If you have never travelled to the low country you may not have tried the local way of enjoying oysters. This simple method translates the regional ceremony of roasting South Carolina cluster oysters on a large metal slab over an open fire or the backyard grill. At home, just cover oysters with wet burlap or a wet, clean towel in a super hot cast iron skillet on the grill. As soon as the oysters begin to open, use tongs to remove to a serving platter. Just pull the top shell off and suck back the warm oyster and liquor… unbelievably delicious!

So, what to drink with these little gems? Beer is an excellent choice to serve with oysters, but the traditional pairings, like dark oyster stouts are best suited for fall. In spring and summer, enjoy something a little lighter on the palate. Try these three styles that are amazing with oysters.

Session IPA
Session IPAs that are at the zesty, aggressively citrus and lower ABV means you can drink them all day, and the hops are lemony enough that the oysters don’t really need a garnish. 
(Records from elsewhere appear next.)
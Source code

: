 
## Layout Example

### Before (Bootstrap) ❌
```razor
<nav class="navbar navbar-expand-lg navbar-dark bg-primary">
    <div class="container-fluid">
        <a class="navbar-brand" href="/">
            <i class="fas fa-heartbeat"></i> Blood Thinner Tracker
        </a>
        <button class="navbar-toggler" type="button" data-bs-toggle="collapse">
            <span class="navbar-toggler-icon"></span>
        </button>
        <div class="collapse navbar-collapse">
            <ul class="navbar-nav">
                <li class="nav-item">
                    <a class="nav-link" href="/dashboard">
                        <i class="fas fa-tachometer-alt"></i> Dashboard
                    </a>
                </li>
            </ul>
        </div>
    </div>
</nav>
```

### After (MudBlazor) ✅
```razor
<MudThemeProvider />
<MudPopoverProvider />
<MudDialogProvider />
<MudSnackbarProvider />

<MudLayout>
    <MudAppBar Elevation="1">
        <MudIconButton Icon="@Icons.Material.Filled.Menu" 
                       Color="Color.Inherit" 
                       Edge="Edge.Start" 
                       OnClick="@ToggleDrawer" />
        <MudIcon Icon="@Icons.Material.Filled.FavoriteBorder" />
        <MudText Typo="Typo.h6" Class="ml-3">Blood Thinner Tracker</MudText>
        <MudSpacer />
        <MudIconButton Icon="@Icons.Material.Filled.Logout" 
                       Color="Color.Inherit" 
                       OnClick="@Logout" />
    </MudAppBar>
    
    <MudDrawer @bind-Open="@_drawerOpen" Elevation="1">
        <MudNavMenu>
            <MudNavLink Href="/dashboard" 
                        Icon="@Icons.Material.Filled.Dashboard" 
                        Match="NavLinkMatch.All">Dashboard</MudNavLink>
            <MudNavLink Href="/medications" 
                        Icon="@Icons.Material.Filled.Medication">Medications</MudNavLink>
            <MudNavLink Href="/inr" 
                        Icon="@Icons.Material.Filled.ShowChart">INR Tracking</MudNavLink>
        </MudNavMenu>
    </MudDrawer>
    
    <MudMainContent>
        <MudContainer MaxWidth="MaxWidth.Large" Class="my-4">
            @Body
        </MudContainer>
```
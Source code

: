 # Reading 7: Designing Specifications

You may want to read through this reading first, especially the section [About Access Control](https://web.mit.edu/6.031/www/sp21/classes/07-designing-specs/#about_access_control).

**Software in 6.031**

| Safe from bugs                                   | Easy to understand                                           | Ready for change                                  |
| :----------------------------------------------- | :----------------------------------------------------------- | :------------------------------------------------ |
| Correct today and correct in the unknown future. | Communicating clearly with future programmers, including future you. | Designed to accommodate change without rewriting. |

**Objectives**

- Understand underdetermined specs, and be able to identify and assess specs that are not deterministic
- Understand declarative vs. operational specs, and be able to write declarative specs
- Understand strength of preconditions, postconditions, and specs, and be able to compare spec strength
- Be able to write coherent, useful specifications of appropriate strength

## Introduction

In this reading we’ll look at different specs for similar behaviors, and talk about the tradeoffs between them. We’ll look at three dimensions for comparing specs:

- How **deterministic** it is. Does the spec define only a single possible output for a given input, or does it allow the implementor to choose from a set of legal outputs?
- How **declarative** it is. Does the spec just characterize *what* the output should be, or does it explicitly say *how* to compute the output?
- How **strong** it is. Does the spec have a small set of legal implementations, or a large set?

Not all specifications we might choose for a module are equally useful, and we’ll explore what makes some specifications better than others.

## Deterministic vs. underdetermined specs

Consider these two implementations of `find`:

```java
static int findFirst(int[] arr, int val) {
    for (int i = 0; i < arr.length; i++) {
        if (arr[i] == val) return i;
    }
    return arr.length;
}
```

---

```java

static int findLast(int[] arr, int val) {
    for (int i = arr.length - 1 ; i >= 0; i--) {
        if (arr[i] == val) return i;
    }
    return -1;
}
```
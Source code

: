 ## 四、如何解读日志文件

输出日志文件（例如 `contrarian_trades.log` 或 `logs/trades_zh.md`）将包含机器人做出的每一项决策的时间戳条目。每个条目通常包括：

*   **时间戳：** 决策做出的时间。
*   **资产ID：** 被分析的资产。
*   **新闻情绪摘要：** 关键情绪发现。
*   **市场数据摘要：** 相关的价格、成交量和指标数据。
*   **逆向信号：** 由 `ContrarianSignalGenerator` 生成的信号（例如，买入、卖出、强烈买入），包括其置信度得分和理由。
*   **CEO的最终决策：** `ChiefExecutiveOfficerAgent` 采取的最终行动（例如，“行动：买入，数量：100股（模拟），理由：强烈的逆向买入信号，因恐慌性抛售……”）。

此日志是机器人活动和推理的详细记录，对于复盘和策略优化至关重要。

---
Gold Winner CBAs: Collective Arts – State of Mind

Wheat Beer (Wit) 
The fruity tartness is ideal with the brininess of the oysters and the lower alcohol makes for a perfect summer thirst-quencher.

Gold Winner CBAs: les 3 Brasseurs – La Blanche

Cask Ale
The unobtrusive carbonation in a cask ale lets the delicate flavours of the oyster shine through. Often cask ales have heavier malts and lower hops, but if you find a cask ale brewed on the lighter side, it’s a perfect match.